Exactly as given, output all the records that follow.

[[ INFORMATION SUPPLIED open ]]

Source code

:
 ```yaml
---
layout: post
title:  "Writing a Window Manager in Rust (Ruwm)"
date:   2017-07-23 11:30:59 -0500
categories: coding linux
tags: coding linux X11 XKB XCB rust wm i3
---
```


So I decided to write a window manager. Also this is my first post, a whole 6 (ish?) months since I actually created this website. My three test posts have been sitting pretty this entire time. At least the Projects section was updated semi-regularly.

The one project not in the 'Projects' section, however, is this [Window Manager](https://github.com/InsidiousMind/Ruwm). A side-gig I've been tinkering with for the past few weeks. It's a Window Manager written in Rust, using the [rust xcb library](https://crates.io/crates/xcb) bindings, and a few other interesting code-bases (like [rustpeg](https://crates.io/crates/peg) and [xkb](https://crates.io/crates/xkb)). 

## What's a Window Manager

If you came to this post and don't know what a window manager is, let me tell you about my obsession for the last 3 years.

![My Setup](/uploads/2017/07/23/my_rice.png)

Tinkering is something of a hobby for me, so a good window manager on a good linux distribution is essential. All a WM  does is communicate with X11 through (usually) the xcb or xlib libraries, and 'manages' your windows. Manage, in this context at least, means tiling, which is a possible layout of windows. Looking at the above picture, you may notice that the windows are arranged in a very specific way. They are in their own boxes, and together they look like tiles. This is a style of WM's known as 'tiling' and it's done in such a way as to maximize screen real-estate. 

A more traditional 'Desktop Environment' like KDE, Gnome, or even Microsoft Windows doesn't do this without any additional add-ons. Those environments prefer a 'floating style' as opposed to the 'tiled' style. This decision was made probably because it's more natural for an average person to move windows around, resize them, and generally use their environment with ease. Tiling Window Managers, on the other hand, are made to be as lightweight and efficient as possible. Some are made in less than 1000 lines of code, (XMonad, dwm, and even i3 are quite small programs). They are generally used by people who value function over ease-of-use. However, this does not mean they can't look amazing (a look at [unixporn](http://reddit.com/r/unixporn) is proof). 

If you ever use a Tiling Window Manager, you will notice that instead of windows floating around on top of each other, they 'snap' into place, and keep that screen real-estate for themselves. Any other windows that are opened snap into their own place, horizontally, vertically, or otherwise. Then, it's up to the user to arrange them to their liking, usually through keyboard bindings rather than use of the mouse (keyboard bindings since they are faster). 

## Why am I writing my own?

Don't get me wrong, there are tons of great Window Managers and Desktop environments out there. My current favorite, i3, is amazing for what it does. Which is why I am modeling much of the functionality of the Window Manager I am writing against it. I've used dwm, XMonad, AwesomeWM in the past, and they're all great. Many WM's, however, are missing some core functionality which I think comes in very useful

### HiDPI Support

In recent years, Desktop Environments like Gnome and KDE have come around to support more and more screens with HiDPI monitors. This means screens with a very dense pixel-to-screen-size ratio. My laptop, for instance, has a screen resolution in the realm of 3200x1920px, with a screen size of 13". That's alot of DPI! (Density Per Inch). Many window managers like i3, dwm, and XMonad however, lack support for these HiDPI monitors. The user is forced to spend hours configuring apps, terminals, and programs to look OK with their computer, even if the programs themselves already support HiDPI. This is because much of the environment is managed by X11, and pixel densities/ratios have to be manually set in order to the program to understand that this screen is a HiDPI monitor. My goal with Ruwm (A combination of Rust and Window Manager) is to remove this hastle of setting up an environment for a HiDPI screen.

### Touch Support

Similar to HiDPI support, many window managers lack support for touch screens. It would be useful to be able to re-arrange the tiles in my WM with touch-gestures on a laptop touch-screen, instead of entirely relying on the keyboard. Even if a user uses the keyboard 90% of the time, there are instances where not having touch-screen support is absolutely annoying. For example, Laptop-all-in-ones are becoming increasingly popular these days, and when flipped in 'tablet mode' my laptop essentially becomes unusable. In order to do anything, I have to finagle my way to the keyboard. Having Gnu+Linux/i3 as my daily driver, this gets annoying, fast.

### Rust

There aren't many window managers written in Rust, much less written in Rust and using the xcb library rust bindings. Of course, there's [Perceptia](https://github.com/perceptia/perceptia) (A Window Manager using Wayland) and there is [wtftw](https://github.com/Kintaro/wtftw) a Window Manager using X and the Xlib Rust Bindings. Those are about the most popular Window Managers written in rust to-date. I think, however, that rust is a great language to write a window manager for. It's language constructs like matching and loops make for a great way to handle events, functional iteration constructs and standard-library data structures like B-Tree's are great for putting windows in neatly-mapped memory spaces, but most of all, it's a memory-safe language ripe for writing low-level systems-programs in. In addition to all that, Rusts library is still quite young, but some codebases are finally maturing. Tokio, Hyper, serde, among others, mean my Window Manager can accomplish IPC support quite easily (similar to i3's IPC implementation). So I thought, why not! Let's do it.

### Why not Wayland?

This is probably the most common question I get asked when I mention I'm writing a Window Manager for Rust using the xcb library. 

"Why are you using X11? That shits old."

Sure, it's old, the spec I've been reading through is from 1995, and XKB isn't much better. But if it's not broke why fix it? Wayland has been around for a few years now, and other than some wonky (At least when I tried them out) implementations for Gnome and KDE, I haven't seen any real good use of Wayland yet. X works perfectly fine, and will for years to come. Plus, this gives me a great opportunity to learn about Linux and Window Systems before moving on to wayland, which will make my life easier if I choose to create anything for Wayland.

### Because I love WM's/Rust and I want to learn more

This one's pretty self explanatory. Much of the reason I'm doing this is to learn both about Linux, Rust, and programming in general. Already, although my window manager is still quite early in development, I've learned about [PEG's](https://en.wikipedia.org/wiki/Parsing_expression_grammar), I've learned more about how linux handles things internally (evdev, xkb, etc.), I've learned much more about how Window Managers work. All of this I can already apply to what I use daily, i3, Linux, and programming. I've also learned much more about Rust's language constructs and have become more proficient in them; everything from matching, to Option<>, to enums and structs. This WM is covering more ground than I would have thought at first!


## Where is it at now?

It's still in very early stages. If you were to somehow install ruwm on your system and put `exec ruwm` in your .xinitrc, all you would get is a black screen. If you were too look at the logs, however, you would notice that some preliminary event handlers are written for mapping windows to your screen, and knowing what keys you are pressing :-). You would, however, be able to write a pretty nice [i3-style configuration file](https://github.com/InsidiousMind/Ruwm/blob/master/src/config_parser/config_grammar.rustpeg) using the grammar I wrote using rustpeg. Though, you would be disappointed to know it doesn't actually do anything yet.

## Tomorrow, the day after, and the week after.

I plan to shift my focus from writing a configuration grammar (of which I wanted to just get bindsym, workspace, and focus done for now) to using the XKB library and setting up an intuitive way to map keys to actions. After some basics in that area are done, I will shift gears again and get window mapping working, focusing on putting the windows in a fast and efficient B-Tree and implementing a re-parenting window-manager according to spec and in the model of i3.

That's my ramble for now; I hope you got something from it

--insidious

[[ INFORMATION SUPPLIED closed ]]

--- COMPLETED EXERCISE ---
Source code

:
 ```yaml
---
layout: post
title:  "Writing a Window Manager in Rust (Ruwm)"
date:   2017-07-23 11:30:59 -0500
categories: coding linux
tags: coding linux X11 XKB XCB rust wm i3
---
```


So I decided to write a window manager. Also this is my first post, a whole 6 (ish?) months since I actually created this website. My three test posts have been sitting pretty this entire time. At least the Projects section was updated semi-regularly.

The one project not in the 'Projects' section, however, is this [Window Manager](https://github.com/InsidiousMind/Ruwm). A side-gig I've been tinkering with for the past few weeks. It's a Window Manager written in Rust, using the [rust xcb library](https://crates.io/crates/xcb) bindings, and a few other interesting code-bases (like [rustpeg](https://crates.io/crates/peg) and [xkb](https://crates.io/crates/xkb)). 

## What's a Window Manager

If you came to this post and don't know what a window manager is, let me tell you about my obsession for the last 3 years.

![My Setup](/uploads/2017/07/23/my_rice.png)

Tinkering is something of a hobby for me, so a good window manager on a good linux distribution is essential. All a WM  does is communicate with X11 through (usually) the xcb or xlib libraries, and 'manages' your windows. Manage, in this context at least, means tiling, which is a possible layout of windows. Looking at the above picture, you may notice that the windows are arranged in a very specific way. They are in their own boxes, and together they look like tiles. This is a style of WM's known as 'tiling' and it's done in such a way as to maximize screen real-estate. 

A more traditional 'Desktop Environment' like KDE, Gnome, or even Microsoft Windows doesn't do this without any additional add-ons. Those environments prefer a 'floating style' as opposed to the 'tiled' style. This decision was made probably because it's more natural for an average person to move windows around, resize them, and generally use their environment with ease. Tiling Window Managers, on the other hand, are made to be as lightweight and efficient as possible. Some are made in less than 1000 lines of code, (XMonad, dwm, and even i3 are quite small programs). They are generally used by people who value function over ease-of-use. However, this does not mean they can't look amazing (a look at [unixporn](http://reddit.com/r/unixporn) is proof). 

If you ever use a Tiling Window Manager, you will notice that instead of windows floating around on top of each other, they 'snap' into place, and keep that screen real-estate for themselves. Any other windows that are opened snap into their own place, horizontally, vertically, or otherwise. Then, it's up to the user to arrange them to their liking, usually through keyboard bindings rather than use of the mouse (keyboard bindings since they are faster). 

## Why am I writing my own?

Don't get me wrong, there are tons of great Window Managers and Desktop environments out there. My current favorite, i3, is amazing for what it does. Which is why I am modeling much of the functionality of the Window Manager I am writing against it. I've used dwm, XMonad, AwesomeWM in the past, and they're all great. Many WM's, however, are missing some core functionality which I think comes in very useful

### HiDPI Support

In recent years, Desktop Environments like Gnome and KDE have come around to support more and more screens with HiDPI monitors. This means screens with a very dense pixel-to-screen-size ratio. My laptop, for instance, has a screen resolution in the realm of 3200x1920px, with a screen size of 13". That's alot of DPI! (Density Per Inch). Many window managers like i3, dwm, and XMonad however, lack support for these HiDPI monitors. The user is forced to spend hours configuring apps, terminals, and programs to look OK with their computer, even if the programs themselves already support HiDPI. This is because much of the environment is managed by X11, and pixel densities/ratios have to be manually set in order to the program to understand that this screen is a HiDPI monitor. My goal with Ruwm (A combination of Rust and Window Manager) is to remove this hastle of setting up an environment for a HiDPI screen.

### Touch Support

Similar to HiDPI support, many window managers lack support for touch screens. It would be useful to be able to re-arrange the tiles in my WM with touch-gestures on a laptop touch-screen, instead of entirely relying on the keyboard. Even if a user uses the keyboard 90% of the time, there are instances where not having touch-screen support is absolutely annoying. For example, Laptop-all-in-ones are becoming increasingly popular these days, and when flipped in 'tablet mode' my laptop essentially becomes unusable. In order to do anything, I have to finagle my way to the keyboard. Having Gnu+Linux/i3 as my daily driver, this gets annoying, fast.

### Rust

There aren't many window managers written in Rust, much less written in Rust and using the xcb library rust bindings. Of course, there's [Perceptia](https://github.com/perceptia/perceptia) (A Window Manager using Wayland) and there is [wtftw](https://github.com/Kintaro/wtftw) a Window Manager using X and the Xlib Rust Bindings. Those are about the most popular Window Managers written in rust to-date. I think, however, that rust is a great language to write a window manager for. It's language constructs like matching and loops make for a great way to handle events, functional iteration constructs and standard-library data structures like B-Tree's are great for putting windows in neatly-mapped memory spaces, but most of all, it's a memory-safe language ripe for writing low-level systems-programs in. In addition to all that, Rusts library is still quite young, but some codebases are finally maturing. Tokio, Hyper, serde, among others, mean my Window Manager can accomplish IPC support quite easily (similar to i3's IPC implementation). So I thought, why not! Let's do it.

### Why not Wayland?

This is probably the most common question I get asked when I mention I'm writing a Window Manager for Rust using the xcb library. 

"Why are you using X11? That shits old."

Sure, it's old, the spec I've been reading through is from 1995, and XKB isn't much better. But if it's not broke why fix it? Wayland has been around for a few years now, and other than some wonky (At least when I tried them out) implementations for Gnome and KDE, I haven't seen any real good use of Wayland yet. X works perfectly fine, and will for years to come. Plus, this gives me a great opportunity to learn about Linux and Window Systems before moving on to wayland, which will make my life easier if I choose to create anything for Wayland.

### Because I love WM's/Rust and I want to learn more

This one's pretty self explanatory. Much of the reason I'm doing this is to learn both about Linux, Rust, and programming in general. Already, although my window manager is still quite early in development, I've learned about [PEG's](https://en.wikipedia.org/wiki/Parsing_expression_grammar), I've learned more about how linux handles things internally (evdev, xkb, etc.), I've learned much more about how Window Managers work. All of this I can already apply to what I use daily, i3, Linux, and programming. I've also learned much more about Rust's language constructs and have become more proficient in them; everything from matching, to Option<>, to enums and structs. This WM is covering more ground than I would have thought at first!


## Where is it at now?

It's still in very early stages. If you were to somehow install ruwm on your system and put `exec ruwm` in your .xinitrc, all you would get is a black screen. If you were too look at the logs, however, you would notice that some preliminary event handlers are written for mapping windows to your screen, and knowing what keys you are pressing :-). You would, however, be able to write a pretty nice [i3-style configuration file](https://github.com/InsidiousMind/Ruwm/blob/master/src/config_parser/config_grammar.rustpeg) using the grammar I wrote using rustpeg. Though, you would be disappointed to know it doesn't actually do anything yet.

## Tomorrow, the day after, and the week after.

I plan to shift my focus from writing a configuration grammar (of which I wanted to just get bindsym, workspace, and focus done for now) to using the XKB library and setting up an intuitive way to map keys to actions. After some basics in that area are done, I will shift gears again and get window mapping working, focusing on putting the windows in a fast and efficient B-Tree and implementing a re-parenting window-manager according to spec and in the model of i3.

That's my ramble for now; I hope you got something from it

--insidious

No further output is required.